- PROBLEM DETAILS -
Give the number of lines in the material below that hold "textwidth", and nothing besides.

### WORKING DATA ###

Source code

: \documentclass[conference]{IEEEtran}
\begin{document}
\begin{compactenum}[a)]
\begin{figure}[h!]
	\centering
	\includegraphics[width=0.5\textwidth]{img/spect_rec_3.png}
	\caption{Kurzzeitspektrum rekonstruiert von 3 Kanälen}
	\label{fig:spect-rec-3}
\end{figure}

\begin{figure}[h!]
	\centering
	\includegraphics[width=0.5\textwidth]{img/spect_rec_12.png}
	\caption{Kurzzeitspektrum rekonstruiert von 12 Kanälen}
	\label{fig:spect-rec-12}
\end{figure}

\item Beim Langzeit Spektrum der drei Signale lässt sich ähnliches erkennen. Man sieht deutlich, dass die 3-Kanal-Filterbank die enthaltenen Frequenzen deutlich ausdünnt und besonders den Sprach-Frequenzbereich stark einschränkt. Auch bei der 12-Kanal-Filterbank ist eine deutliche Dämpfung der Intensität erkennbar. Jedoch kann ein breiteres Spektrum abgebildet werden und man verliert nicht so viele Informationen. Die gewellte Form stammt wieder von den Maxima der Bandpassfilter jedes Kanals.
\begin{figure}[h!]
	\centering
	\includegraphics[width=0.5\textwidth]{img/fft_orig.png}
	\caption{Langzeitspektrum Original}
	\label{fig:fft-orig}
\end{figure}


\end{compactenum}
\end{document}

###

- ANSWER SECTION -
3